Chain Bench Press:  chainsx5, chains+20x5, chains+40x5, chains+20x5, chainsx5.
superset w/
Dips: 10, 10, 7, 5, 7.

French Presses: 55x10, 60x8, 65x6, 60x6, 50x6.

DB Lateral Raise, Dropset: 40x3, 35x5, 30x8 (90 sec break) 25x10, 20x10, 15x12.

Pec Deck: 120x12/9/7.

Hammer Strength Shoulder Press: 75x7/7/6/5.

Tate Presses: 30x3x8.

*Summary:
*I had a real awesome workout today.  I was planning on doing all sorts of benching today, but I have wanted to try out the chains since I found them there a few weeks back.  They were killer on both my tri's and chest, mostly because it was a trick having to stabilize them.  Regular speed work was done nicely as well.  I'm going to try and keep track of my time in the gym because I was noticing that I was creeping past that one hour mark and I want to get it within a 60 minute time frame.  ME Squat/DL tomorrow.​


----------



## Triple Threat (Aug 7, 2007)

soxmuscle said:


> When I did do 405, I got it up to about my knees and then had to really inch my way up, like a penguin sort of.  So that would be your recommendation if I wasn't able to get past that point?

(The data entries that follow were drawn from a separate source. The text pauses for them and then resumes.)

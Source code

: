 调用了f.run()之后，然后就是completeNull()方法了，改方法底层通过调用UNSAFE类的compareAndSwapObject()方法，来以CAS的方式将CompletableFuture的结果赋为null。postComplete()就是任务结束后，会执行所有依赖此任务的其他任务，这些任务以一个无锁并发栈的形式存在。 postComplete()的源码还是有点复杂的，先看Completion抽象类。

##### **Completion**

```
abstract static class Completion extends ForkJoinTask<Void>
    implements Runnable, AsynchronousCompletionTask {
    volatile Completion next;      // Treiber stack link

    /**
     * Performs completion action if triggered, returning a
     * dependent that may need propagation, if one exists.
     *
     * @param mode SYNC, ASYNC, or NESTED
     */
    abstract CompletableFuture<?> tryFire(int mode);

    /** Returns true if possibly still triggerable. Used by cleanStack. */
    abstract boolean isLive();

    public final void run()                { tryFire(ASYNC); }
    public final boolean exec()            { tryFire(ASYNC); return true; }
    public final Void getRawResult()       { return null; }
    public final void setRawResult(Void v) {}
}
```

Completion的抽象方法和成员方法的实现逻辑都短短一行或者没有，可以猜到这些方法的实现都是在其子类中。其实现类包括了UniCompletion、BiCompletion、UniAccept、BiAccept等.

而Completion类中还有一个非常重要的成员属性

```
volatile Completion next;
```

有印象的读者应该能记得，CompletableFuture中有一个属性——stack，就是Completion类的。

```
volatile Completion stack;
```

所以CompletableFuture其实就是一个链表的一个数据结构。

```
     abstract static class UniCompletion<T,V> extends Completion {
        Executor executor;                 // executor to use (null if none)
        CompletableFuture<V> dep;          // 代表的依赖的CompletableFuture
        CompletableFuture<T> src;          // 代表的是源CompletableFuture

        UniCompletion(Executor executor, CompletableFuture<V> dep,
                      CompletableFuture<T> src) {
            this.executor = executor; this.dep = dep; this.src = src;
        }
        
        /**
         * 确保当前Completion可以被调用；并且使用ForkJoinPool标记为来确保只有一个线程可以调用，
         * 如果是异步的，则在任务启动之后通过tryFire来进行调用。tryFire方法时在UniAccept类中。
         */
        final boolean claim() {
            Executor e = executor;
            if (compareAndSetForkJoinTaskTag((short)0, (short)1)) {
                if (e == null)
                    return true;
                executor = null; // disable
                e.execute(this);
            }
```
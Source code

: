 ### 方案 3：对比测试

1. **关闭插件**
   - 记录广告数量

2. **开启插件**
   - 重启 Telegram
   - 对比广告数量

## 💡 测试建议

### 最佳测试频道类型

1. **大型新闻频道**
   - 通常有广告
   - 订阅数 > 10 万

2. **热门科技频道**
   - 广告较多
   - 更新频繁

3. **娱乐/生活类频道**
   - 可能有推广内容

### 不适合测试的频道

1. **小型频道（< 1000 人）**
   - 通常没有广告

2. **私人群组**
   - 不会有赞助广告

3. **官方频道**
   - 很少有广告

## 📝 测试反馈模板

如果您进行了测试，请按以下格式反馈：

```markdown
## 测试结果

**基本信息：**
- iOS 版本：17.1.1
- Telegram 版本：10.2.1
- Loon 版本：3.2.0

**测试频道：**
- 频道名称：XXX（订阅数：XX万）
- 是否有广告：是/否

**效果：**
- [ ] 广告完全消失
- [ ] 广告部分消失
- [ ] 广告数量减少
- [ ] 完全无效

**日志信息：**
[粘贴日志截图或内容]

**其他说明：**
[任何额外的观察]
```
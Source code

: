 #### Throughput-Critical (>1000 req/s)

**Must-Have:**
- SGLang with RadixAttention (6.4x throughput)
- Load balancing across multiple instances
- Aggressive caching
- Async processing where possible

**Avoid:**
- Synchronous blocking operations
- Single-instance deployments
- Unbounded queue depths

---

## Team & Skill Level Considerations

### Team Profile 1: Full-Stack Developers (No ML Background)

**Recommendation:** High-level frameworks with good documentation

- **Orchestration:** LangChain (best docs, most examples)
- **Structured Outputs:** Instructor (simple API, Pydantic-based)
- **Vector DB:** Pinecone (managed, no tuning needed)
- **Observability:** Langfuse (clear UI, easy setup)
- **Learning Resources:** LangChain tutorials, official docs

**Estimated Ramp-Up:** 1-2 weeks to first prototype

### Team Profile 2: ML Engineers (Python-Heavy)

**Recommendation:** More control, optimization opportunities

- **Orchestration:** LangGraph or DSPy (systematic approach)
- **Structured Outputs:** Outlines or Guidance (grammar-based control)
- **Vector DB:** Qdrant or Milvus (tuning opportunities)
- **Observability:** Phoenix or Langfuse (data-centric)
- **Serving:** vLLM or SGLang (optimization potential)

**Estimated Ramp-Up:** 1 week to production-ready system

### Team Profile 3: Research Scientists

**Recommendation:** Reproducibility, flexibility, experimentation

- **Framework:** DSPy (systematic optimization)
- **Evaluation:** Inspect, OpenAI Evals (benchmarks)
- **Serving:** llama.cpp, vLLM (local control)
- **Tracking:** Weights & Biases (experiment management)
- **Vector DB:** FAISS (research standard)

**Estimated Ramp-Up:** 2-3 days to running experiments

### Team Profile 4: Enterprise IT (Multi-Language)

Rack DLs from just below the knees might help you.


----------



## soxmuscle (Aug 7, 2007)

Triple Threat said:


> Rack DLs from just below the knees might help you.



Actually did those this morning, 335x5x5.


----------



## AKIRA (Aug 7, 2007)

Does, say "30x3x8" mean 30lbs for 3 sets, 8 reps?  Or does it mean 30lbs for 3 times, rest paused, 8 more times?


----------



## soxmuscle (Aug 7, 2007)

AKIRA said:


> Does, say "30x3x8" mean 30lbs for 3 sets, 8 reps?  Or does it mean 30lbs for 3 times, rest paused, 8 more times?



30x3x8 would mean 30 pounds performed for three reps, eight times.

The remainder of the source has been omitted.